WHAT TO PRODUCE: Copy each line of the data below in which the word "以实例化target时为切点" can be found.

Records from a data source
• • • • •
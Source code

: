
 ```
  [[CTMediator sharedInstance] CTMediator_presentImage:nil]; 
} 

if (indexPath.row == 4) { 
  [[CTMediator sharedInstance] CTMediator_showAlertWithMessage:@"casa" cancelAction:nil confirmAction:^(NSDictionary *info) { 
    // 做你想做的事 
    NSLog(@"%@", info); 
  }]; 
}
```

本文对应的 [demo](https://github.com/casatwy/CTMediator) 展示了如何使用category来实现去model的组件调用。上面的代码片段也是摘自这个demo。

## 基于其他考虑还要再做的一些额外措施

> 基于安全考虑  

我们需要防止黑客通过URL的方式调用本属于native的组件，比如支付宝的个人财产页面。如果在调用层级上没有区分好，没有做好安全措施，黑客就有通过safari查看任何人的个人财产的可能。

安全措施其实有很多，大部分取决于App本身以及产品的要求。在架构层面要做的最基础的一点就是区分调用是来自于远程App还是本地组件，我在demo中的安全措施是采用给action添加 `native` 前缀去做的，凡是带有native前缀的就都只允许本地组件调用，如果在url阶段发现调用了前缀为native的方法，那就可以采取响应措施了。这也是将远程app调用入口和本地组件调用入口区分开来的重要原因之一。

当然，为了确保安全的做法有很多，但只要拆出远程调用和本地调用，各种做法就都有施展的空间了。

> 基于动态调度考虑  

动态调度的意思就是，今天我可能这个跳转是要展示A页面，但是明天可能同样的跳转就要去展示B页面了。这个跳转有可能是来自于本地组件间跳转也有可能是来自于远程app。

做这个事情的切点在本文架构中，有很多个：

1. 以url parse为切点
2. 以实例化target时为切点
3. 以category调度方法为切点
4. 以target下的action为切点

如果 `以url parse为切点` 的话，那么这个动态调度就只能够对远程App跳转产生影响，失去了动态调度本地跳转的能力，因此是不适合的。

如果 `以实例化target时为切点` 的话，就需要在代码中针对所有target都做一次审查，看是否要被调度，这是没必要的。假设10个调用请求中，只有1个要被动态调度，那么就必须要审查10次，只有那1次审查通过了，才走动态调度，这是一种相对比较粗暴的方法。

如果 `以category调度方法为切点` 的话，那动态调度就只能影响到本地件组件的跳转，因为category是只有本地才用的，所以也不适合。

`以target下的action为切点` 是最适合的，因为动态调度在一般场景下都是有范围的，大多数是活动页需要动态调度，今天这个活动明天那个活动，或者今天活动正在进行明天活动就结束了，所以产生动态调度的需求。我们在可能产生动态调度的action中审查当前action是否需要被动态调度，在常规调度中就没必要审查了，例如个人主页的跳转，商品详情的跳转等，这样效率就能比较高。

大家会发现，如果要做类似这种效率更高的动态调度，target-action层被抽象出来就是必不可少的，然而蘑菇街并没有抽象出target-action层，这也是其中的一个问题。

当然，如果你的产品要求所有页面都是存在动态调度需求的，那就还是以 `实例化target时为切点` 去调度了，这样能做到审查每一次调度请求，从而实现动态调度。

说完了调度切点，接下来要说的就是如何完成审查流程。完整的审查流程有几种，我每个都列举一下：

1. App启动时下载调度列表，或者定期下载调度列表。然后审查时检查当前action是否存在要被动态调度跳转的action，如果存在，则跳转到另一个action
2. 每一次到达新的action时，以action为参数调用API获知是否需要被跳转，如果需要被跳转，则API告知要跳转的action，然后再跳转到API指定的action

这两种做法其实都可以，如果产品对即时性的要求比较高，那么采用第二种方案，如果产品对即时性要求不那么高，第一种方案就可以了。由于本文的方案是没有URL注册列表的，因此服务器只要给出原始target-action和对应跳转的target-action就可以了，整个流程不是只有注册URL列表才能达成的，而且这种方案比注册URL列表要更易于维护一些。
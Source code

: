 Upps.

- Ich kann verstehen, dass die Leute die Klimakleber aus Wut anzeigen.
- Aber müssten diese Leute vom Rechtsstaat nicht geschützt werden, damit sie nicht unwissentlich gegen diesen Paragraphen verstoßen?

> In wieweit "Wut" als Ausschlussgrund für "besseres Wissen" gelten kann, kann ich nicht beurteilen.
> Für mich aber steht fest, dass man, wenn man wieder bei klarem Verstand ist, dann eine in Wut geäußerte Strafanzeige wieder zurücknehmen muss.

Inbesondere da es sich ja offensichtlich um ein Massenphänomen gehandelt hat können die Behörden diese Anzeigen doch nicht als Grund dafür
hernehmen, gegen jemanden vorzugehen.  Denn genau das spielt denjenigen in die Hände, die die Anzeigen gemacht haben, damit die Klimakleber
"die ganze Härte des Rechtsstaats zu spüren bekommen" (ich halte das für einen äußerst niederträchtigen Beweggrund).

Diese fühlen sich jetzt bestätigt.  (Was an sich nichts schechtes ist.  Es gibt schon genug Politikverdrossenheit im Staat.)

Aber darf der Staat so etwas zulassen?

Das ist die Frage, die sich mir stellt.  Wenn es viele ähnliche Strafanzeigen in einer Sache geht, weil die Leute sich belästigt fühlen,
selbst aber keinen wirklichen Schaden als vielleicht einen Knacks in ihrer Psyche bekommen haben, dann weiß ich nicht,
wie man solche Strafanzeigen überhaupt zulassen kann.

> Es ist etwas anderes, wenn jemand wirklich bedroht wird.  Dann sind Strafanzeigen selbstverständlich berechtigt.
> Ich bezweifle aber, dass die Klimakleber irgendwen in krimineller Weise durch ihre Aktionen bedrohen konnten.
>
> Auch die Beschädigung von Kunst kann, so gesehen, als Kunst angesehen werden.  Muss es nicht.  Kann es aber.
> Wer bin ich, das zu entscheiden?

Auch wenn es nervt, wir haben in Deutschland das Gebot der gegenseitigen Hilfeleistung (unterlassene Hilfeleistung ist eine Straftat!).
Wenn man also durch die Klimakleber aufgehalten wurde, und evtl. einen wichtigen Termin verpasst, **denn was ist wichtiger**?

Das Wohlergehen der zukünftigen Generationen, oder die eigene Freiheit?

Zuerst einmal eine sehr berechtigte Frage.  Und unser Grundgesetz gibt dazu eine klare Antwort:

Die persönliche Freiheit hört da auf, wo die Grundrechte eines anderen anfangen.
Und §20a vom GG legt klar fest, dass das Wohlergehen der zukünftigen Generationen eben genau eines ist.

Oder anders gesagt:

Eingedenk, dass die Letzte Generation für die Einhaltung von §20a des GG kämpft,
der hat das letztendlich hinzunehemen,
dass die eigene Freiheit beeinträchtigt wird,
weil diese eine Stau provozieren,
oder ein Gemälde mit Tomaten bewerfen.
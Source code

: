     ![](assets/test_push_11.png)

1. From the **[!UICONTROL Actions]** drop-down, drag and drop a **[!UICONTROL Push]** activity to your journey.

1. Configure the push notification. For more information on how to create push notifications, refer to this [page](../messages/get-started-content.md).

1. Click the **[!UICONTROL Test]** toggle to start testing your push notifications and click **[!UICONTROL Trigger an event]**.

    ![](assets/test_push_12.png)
• • • • •
EXERCISE RESPONSE:
2. 以实例化target时为切点
如果 `以实例化target时为切点` 的话，就需要在代码中针对所有target都做一次审查，看是否要被调度，这是没必要的。假设10个调用请求中，只有1个要被动态调度，那么就必须要审查10次，只有那1次审查通过了，才走动态调度，这是一种相对比较粗暴的方法。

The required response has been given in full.